An author like Plum Sykes would have been much less subtle about the effect this has on her main character. She would've done something like make her new father be a multimillionaire, move Ave Maria out of the mountains and into New York, where she meets her half-brother who introduces her to a prince. No shit. But Trigiani explores this in a much more realistic way. Ave Maria's father does not make his appearance until nearly the end of the book. The only direct effect this revelation has on her life is that it forces her to sell off her home and her business (ceremonially, for a dollar) in order to keep them out of the clutches of her scheming aunt. What the revelation really does is force her to take a fresh look at her life, and that of her parents, and assess where she's been and where she wants to end up.

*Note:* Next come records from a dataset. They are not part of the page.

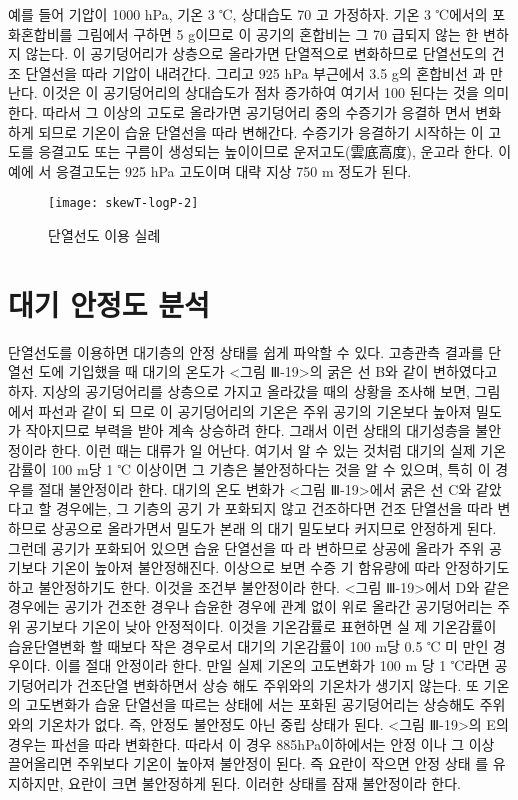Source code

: 예를 들어 기압이 1000 hPa, 기온 3 ℃, 상대습도 70%
고 가정하자. 기온 3 ℃에서의 포화혼합비를 그림에서 구하면 5 g이므로 이 공기의 혼합비는
그 70%
급되지 않는 한 변하지 않는다. 이 공기덩어리가 상층으로 올라가면 단열적으로 변화하므로
단열선도의 건조 단열선을 따라 기압이 내려간다. 그리고 925 hPa 부근에서 3.5 g의 혼합비선
과 만난다. 이것은 이 공기덩어리의 상대습도가 점차 증가하여 여기서 100%
된다는 것을 의미한다. 따라서 그 이상의 고도로 올라가면 공기덩어리 중의 수증기가 응결하
면서 변화하게 되므로 기온이 습윤 단열선을 따라 변해간다. 수증기가 응결하기 시작하는 이
고도를 응결고도 또는 구름이 생성되는 높이이므로 운저고도(雲底高度), 운고라 한다. 이 예에
서 응결고도는 925 hPa 고도이며 대략 지상 750 m 정도가 된다.

\begin{figure}[h]
	\centering
	\texttt{[image: skewT-logP-2]}
	\caption{단열선도 이용 실례}
	\label{fig:skewt-logp-1}
\end{figure}


\section{대기 안정도 분석}

단열선도를 이용하면 대기층의 안정 상태를 쉽게 파악할 수 있다. 고층관측 결과를 단열선
도에 기입했을 때 대기의 온도가 <그림 Ⅲ-19>의 굵은 선 B와 같이 변하였다고 하자. 지상의
공기덩어리를 상층으로 가지고 올라갔을 때의 상황을 조사해 보면, 그림에서 파선과 같이 되
므로 이 공기덩어리의 기온은 주위 공기의 기온보다 높아져 밀도가 작아지므로 부력을 받아
계속 상승하려 한다. 그래서 이런 상태의 대기성층을 불안정이라 한다. 이런 때는 대류가 일
어난다. 여기서 알 수 있는 것처럼 대기의 실제 기온감률이 100 m당 1 ℃ 이상이면 그 기층은
불안정하다는 것을 알 수 있으며, 특히 이 경우를 절대 불안정이라 한다.
대기의 온도 변화가 <그림 Ⅲ-19>에서 굵은 선 C와 같았다고 할 경우에는, 그 기층의 공기
가 포화되지 않고 건조하다면 건조 단열선을 따라 변하므로 상공으로 올라가면서 밀도가 본래
의 대기 밀도보다 커지므로 안정하게 된다. 그런데 공기가 포화되어 있으면 습윤 단열선을 따
라 변하므로 상공에 올라가 주위 공기보다 기온이 높아져 불안정해진다. 이상으로 보면 수증
기 함유량에 따라 안정하기도 하고 불안정하기도 한다. 이것을 조건부 불안정이라 한다.
<그림 Ⅲ-19>에서 D와 같은 경우에는 공기가 건조한 경우나 습윤한 경우에 관계 없이 위로
올라간 공기덩어리는 주위 공기보다 기온이 낮아 안정적이다. 이것을 기온감률로 표현하면 실
제 기온감률이 습윤단열변화 할 때보다 작은 경우로서 대기의 기온감률이 100 m당 0.5 ℃ 미
만인 경우이다. 이를 절대 안정이라 한다.
만일 실제 기온의 고도변화가 100 m 당 1 ℃라면 공기덩어리가 건조단열 변화하면서 상승
해도 주위와의 기온차가 생기지 않는다. 또 기온의 고도변화가 습윤 단열선을 따르는 상태에
서는 포화된 공기덩어리는 상승해도 주위와의 기온차가 없다. 즉, 안정도 불안정도 아닌 중립
상태가 된다.
<그림 Ⅲ-19>의 E의 경우는 파선을 따라 변화한다. 따라서 이 경우 885hPa이하에서는 안정
이나 그 이상 끌어올리면 주위보다 기온이 높아져 불안정이 된다. 즉 요란이 작으면 안정 상태
를 유지하지만, 요란이 크면 불안정하게 된다. 이러한 상태를 잠재 불안정이라 한다.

The best part of a book like this is the characters, and they're all here. There's the Crusty Old Broad, the Friendly Wise Slut, the Best Friend, the Prince Charming. She does give several of them a little twist: instead of being a woman, the Best Friend is a man and Ave Maria is in love with him. The Prince Charming acts like an asshole for a good portion of the book and is seeing another woman at the beginning of the book. The Friendly Wise Slut is the town librarian -- a stereotype I definitely enjoyed seeing reversed.
It was also nice to see an unmarried woman relatively content with her choices. Although she does choose marriage by the end of the book, of course, she's hardly sitting home pining. She directs the town pageant, she's on the rescue squad, she owns her own business and mentors a young person. Trigiani makes Ave Maria much more complex than many authors would have.
Apparently, this is a series. I do believe it has me hooked. It's not great literature, but it is great fun. And that's what we Chicks expect out of our Lit.